▸ Your task:
An exact transcription is needed of the lines below from the one with "- [Postman](https://www.postman.com/)" through the one with "Export resume using", with no other lines and no pictures.

[Saved entries]

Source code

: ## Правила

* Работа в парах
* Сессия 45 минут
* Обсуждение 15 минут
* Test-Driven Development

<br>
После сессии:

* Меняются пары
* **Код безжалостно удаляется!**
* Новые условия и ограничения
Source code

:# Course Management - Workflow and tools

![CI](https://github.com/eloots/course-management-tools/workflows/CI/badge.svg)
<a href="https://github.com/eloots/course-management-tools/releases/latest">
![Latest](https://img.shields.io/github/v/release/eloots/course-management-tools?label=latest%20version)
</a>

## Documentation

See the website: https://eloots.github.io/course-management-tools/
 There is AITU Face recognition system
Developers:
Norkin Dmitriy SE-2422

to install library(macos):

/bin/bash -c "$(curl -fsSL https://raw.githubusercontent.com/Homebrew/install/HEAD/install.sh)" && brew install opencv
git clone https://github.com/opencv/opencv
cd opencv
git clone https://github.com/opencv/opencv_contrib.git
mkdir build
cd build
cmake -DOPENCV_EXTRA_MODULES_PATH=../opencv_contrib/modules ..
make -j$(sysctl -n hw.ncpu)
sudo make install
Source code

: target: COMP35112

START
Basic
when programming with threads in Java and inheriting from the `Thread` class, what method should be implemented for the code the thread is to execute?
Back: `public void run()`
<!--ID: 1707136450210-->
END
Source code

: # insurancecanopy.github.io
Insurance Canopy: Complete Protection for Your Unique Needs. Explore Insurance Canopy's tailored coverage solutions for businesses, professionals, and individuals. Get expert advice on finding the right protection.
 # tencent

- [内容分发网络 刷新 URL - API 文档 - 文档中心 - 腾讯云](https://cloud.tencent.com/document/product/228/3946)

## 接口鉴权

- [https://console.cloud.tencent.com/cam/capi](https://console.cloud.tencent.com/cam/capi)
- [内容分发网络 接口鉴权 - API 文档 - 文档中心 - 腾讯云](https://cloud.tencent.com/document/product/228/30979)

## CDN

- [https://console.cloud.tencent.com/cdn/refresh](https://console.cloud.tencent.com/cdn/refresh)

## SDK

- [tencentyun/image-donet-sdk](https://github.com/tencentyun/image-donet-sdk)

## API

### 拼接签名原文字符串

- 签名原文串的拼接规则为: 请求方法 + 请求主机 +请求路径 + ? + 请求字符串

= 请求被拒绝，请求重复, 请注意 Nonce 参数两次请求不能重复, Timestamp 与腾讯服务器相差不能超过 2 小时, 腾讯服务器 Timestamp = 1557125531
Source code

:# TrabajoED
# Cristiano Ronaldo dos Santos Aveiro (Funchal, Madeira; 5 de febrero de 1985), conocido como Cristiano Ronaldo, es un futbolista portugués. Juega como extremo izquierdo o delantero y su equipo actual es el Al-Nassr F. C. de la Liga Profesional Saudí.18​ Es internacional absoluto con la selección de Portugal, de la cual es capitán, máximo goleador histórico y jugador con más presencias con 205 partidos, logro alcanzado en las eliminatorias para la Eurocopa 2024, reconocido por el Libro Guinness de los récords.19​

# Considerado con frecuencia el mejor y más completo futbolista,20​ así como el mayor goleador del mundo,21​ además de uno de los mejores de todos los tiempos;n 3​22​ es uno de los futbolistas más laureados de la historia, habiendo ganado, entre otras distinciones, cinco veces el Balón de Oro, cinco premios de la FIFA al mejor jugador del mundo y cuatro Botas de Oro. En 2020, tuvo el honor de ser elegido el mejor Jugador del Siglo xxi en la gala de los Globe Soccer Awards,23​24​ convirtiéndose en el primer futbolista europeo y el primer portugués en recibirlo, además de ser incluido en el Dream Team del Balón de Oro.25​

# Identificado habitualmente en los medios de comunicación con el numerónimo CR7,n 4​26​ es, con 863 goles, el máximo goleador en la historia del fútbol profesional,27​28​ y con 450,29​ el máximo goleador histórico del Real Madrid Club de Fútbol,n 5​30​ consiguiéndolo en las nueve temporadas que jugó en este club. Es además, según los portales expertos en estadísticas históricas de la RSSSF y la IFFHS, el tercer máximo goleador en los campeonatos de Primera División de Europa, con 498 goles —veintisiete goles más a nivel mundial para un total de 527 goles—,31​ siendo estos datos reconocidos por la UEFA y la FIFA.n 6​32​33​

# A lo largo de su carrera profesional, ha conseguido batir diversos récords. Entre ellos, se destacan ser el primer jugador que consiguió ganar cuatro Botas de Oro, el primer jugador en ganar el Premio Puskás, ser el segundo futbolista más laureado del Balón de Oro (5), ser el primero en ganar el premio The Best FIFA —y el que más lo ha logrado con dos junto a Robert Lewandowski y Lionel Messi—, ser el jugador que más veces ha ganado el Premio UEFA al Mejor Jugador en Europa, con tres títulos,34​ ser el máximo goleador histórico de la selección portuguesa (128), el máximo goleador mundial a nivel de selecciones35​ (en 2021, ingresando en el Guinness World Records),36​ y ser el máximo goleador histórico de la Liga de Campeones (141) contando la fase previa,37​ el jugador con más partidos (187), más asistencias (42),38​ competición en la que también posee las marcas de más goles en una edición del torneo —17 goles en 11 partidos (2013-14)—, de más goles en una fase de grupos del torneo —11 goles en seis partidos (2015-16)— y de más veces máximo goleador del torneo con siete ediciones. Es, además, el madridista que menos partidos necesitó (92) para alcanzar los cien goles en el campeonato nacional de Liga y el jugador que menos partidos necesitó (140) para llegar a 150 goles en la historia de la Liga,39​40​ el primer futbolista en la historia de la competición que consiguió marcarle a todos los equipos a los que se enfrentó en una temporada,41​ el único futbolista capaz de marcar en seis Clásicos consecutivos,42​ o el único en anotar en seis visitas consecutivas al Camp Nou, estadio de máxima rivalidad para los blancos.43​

...

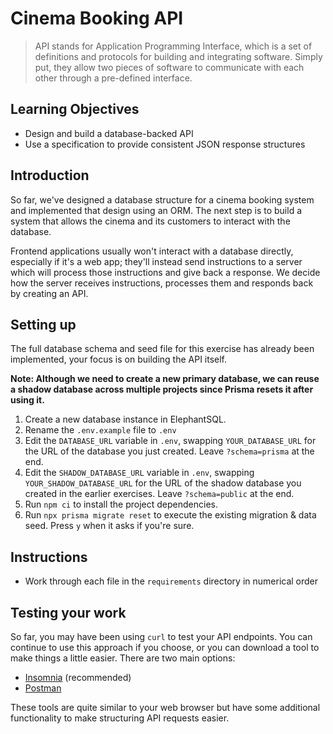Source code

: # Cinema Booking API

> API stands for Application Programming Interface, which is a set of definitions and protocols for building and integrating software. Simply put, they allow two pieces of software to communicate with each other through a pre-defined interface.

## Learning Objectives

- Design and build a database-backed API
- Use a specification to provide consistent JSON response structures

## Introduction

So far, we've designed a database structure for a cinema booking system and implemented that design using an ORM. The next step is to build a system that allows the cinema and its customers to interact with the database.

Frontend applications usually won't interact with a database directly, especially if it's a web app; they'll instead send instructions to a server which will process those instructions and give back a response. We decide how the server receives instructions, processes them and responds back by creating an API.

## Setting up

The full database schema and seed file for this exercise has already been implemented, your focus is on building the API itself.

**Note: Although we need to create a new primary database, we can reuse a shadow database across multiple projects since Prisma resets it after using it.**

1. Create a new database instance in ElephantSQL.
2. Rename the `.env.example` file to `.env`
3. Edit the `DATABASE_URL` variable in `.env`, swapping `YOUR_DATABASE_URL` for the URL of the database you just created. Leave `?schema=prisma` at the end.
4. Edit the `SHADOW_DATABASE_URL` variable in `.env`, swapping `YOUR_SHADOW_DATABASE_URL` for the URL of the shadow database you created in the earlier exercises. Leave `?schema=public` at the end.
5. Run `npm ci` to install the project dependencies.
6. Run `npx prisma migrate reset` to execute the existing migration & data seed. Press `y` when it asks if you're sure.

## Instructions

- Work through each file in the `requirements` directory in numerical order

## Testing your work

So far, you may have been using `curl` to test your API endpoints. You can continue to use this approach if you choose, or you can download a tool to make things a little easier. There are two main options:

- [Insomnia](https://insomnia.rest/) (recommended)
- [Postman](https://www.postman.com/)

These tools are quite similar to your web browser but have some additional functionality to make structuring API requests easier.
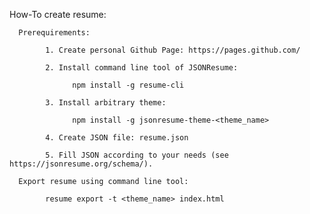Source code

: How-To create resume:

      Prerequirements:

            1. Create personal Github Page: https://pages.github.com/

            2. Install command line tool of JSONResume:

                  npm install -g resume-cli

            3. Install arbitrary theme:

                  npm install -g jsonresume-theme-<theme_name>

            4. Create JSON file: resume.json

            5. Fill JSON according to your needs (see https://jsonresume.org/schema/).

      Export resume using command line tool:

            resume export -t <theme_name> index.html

▸ Answer space:
- [Postman](https://www.postman.com/)

These tools are quite similar to your web browser but have some additional functionality to make structuring API requests easier.
Source code

: How-To create resume:

      Prerequirements:

            1. Create personal Github Page: https://pages.github.com/

            2. Install command line tool of JSONResume:

                  npm install -g resume-cli

            3. Install arbitrary theme:

                  npm install -g jsonresume-theme-<theme_name>

            4. Create JSON file: resume.json

            5. Fill JSON according to your needs (see https://jsonresume.org/schema/).

      Export resume using command line tool:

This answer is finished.